▸ Prompt
Considering every line below, count those with the word "continuous" and give only the result.

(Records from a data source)
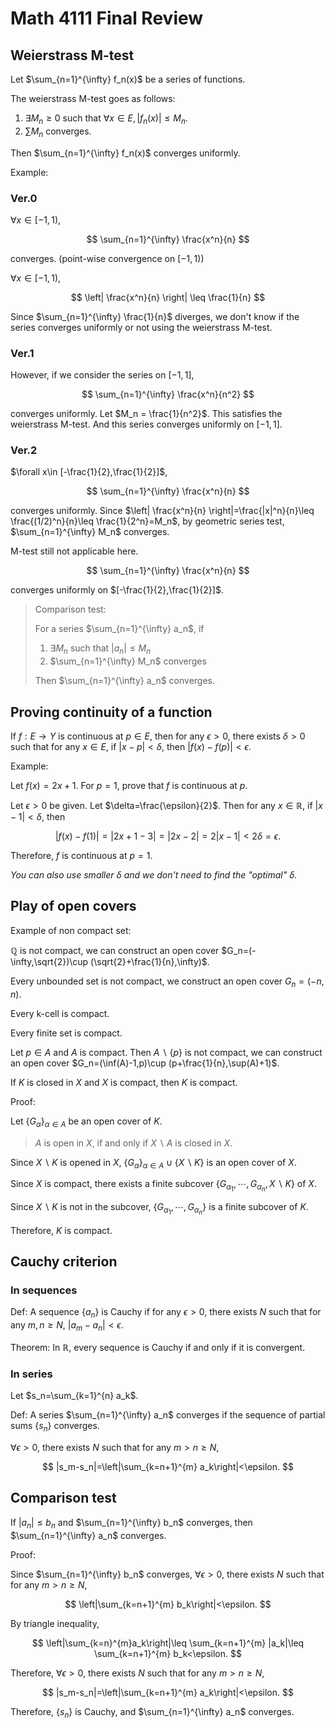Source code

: # Math 4111 Final Review

## Weierstrass M-test

Let $\sum_{n=1}^{\infty} f_n(x)$ be a series of functions.

The weierstrass M-test goes as follows:

1. $\exists M_n \geq 0$ such that $\forall x\in E, |f_n(x)| \leq M_n$.
2. $\sum M_n$ converges.

Then $\sum_{n=1}^{\infty} f_n(x)$ converges uniformly.

Example:

### Ver.0

$\forall x\in [-1,1)$,

$$
\sum_{n=1}^{\infty} \frac{x^n}{n}
$$

converges. (point-wise convergence on $[-1,1)$)

$\forall x\in [-1,1)$,

$$
\left| \frac{x^n}{n} \right| \leq \frac{1}{n}
$$

Since $\sum_{n=1}^{\infty} \frac{1}{n}$ diverges, we don't know if the series converges uniformly or not using the weierstrass M-test.

### Ver.1

However, if we consider the series on $[-1,1]$,

$$
\sum_{n=1}^{\infty} \frac{x^n}{n^2}
$$

converges uniformly. Let $M_n = \frac{1}{n^2}$. This satisfies the weierstrass M-test. And this series converges uniformly on $[-1,1]$.

### Ver.2

$\forall x\in [-\frac{1}{2},\frac{1}{2}]$,

$$
\sum_{n=1}^{\infty} \frac{x^n}{n}
$$

converges uniformly. Since $\left| \frac{x^n}{n} \right|=\frac{|x|^n}{n}\leq \frac{(1/2)^n}{n}\leq \frac{1}{2^n}=M_n$, by geometric series test, $\sum_{n=1}^{\infty} M_n$ converges.

M-test still not applicable here.

$$
\sum_{n=1}^{\infty} \frac{x^n}{n}
$$

converges uniformly on $[-\frac{1}{2},\frac{1}{2}]$.

> Comparison test:  
> 
> For a series $\sum_{n=1}^{\infty} a_n$, if
> 
> 1. $\exists M_n$ such that $|a_n|\leq M_n$
> 2. $\sum_{n=1}^{\infty} M_n$ converges
> 
> Then $\sum_{n=1}^{\infty} a_n$ converges.

## Proving continuity of a function

If $f:E\to Y$ is continuous at $p\in E$, then for any $\epsilon>0$, there exists $\delta>0$ such that for any $x\in E$, if $|x-p|<\delta$, then $|f(x)-f(p)|<\epsilon$.

Example:

Let $f(x)=2x+1$. For $p=1$, prove that $f$ is continuous at $p$.

Let $\epsilon>0$ be given. Let $\delta=\frac{\epsilon}{2}$. Then for any $x\in \mathbb{R}$, if $|x-1|<\delta$, then

$$
|f(x)-f(1)|=|2x+1-3|=|2x-2|=2|x-1|<2\delta=\epsilon.
$$

Therefore, $f$ is continuous at $p=1$.

_You can also use smaller $\delta$ and we don't need to find the "optimal" $\delta$._

## Play of open covers

Example of non compact set:

$\mathbb{Q}$ is not compact, we can construct an open cover $G_n=(-\infty,\sqrt{2})\cup (\sqrt{2}+\frac{1}{n},\infty)$.

Every unbounded set is not compact, we construct an open cover $G_n=(-n,n)$.

Every k-cell is compact.

Every finite set is compact.

Let $p\in A$ and $A$ is compact. Then $A\backslash \{p\}$ is not compact, we can construct an open cover $G_n=(\inf(A)-1,p)\cup (p+\frac{1}{n},\sup(A)+1)$.

If $K$ is closed in $X$ and $X$ is compact, then $K$ is compact.

Proof: 

Let $\{G_\alpha\}_{\alpha\in A}$ be an open cover of $K$.

> $A$ is open in $X$, if and only if $X\backslash A$ is closed in $X$.

Since $X\backslash K$ is opened in $X$, $\{G_\alpha\}_{\alpha\in A}\cup \{X\backslash K\}$ is an open cover of $X$.

Since $X$ is compact, there exists a finite subcover $\{G_{\alpha_1},\cdots,G_{\alpha_n},X\backslash K\}$ of $X$.

Since $X\backslash K$ is not in the subcover, $\{G_{\alpha_1},\cdots,G_{\alpha_n}\}$ is a finite subcover of $K$.

Therefore, $K$ is compact.

## Cauchy criterion

### In sequences

Def: A sequence $\{a_n\}$ is Cauchy if for any $\epsilon>0$, there exists $N$ such that for any $m,n\geq N$, $|a_m-a_n|<\epsilon$.

Theorem: In $\mathbb{R}$, every sequence is Cauchy if and only if it is convergent.

### In series

Let $s_n=\sum_{k=1}^{n} a_k$.

Def: A series $\sum_{n=1}^{\infty} a_n$ converges if the sequence of partial sums $\{s_n\}$ converges.

$\forall \epsilon>0$, there exists $N$ such that for any $m>n\geq N$,

$$
|s_m-s_n|=\left|\sum_{k=n+1}^{m} a_k\right|<\epsilon.
$$

## Comparison test

If $|a_n|\leq b_n$ and $\sum_{n=1}^{\infty} b_n$ converges, then $\sum_{n=1}^{\infty} a_n$ converges.

Proof:

Since $\sum_{n=1}^{\infty} b_n$ converges, $\forall \epsilon>0$, there exists $N$ such that for any $m>n\geq N$,

$$
\left|\sum_{k=n+1}^{m} b_k\right|<\epsilon.
$$

By triangle inequality,

$$
\left|\sum_{k=n}^{m}a_k\right|\leq \sum_{k=n+1}^{m} |a_k|\leq \sum_{k=n+1}^{m} b_k<\epsilon.
$$

Therefore, $\forall \epsilon>0$, there exists $N$ such that for any $m>n\geq N$,

$$
|s_m-s_n|=\left|\sum_{k=n+1}^{m} a_k\right|<\epsilon.
$$

Therefore, $\{s_n\}$ is Cauchy, and $\sum_{n=1}^{\infty} a_n$ converges.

▸ Solution for this problem
3